In a strange convergence of events, “For Good,” a song composer Stephen Schwartz wrote for the hit Broadway musical “Wicked,” will be heard during two high-profile goodbyes: the season finale of the TV show “Glee” and the second-to-last airing of “The Oprah Winfrey Show.”
“It’s absolutely amazing to me that this is happening,” said Schwartz, a Grammy Award and Oscar winner. “It seems to be taking on a life of its own and that’s really thrilling for me.”
The song, a farewell duet between Elphaba and Glinda, is about how the two witches have been changed by their friendship. “I know I’m who I am today because I knew you,” one of the lyrics goes.
On Tuesday afternoon, Kristin Chenoweth, a “Wicked” alumna, will be broadcast belting out the song as nearly 300 Morehouse College scholarship students who benefited from Winfrey’s largess walk the aisles of the United Center in Chicago, where a two-day farewell event was taped last week.
A few hours later, Lea Michele and Chris Colfer will sing “For Good” in a performance taped for “Glee” on the stage of the Gershwin Theatre, where “Wicked” plays eight times a week. The two singers, who play frenemies Rachel and Kurt, will bury the hatchet and reveal their affection for each other.
“Glee” Finale Sneak Peek:
“Obviously, the confluence of both ‘Glee’ and the Oprah show is one of those once-in-a-lifetime coincidences that you just have to smile and enjoy,” says Schwartz, whose other musicals include “Godspell” and “The Magic Show,” and who teamed up with Alan Menken for the animated films “Pocahontas” and “The Hunchback of Notre Dame.”

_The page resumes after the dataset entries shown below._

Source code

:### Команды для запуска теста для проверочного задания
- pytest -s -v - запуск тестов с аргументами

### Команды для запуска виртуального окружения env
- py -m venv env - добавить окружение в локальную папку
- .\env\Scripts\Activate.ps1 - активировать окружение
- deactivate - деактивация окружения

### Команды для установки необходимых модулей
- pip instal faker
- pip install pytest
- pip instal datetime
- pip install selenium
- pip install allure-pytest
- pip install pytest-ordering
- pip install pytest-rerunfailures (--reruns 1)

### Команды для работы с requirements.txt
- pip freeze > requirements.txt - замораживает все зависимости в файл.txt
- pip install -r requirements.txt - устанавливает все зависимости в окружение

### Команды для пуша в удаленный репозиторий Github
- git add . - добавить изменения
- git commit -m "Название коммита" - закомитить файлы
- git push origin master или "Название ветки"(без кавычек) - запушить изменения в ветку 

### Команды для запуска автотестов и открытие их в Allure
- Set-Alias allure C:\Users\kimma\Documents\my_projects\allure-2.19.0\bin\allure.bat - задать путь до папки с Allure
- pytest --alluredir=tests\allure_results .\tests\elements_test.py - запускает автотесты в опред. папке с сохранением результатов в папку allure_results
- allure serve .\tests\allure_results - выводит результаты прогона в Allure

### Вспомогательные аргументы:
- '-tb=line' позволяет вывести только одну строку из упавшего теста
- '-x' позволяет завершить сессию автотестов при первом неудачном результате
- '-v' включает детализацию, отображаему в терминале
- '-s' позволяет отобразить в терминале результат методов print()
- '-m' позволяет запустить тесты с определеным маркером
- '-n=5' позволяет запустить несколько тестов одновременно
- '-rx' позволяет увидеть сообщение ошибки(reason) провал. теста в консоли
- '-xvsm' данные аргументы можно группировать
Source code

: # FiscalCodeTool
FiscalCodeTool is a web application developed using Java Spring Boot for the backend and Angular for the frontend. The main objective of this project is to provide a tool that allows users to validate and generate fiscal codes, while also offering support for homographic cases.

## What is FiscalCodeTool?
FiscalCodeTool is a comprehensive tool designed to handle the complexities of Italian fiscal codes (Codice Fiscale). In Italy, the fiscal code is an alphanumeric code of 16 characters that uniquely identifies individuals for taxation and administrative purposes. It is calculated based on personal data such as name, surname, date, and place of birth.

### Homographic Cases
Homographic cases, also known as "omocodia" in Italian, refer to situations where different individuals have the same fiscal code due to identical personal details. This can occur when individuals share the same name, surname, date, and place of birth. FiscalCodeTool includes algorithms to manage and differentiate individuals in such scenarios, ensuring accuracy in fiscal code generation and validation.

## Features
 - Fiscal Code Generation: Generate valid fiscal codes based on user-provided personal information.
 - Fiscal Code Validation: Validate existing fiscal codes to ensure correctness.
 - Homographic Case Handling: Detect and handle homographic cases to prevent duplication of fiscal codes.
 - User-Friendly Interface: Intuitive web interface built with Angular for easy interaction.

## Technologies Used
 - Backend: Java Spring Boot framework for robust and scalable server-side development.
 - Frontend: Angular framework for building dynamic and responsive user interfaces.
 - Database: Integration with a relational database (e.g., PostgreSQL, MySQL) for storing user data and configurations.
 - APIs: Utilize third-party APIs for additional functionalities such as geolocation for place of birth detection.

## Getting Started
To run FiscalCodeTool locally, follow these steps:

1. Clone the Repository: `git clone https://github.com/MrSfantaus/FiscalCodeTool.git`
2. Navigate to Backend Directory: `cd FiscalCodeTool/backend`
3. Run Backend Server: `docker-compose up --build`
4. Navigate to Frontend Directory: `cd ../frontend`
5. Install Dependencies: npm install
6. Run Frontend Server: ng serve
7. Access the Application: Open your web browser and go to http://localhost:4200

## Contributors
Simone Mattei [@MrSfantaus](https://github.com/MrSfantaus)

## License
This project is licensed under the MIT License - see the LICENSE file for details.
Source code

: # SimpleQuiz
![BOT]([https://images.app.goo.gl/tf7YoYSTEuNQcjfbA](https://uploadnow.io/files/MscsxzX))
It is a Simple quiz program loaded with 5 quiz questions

Schwartz says he’s written at least two others songs that have had lives outside their original shows — “With You” from 1972’s “Pippin” and “In Whatever Time We Have” from 1991’s “Children of Eden,” which have become popular songs at weddings.
“I have had this happen before but there’s something about the way this particular song is used that really feels good to me,” he says. “What writer wouldn’t be excited about that?”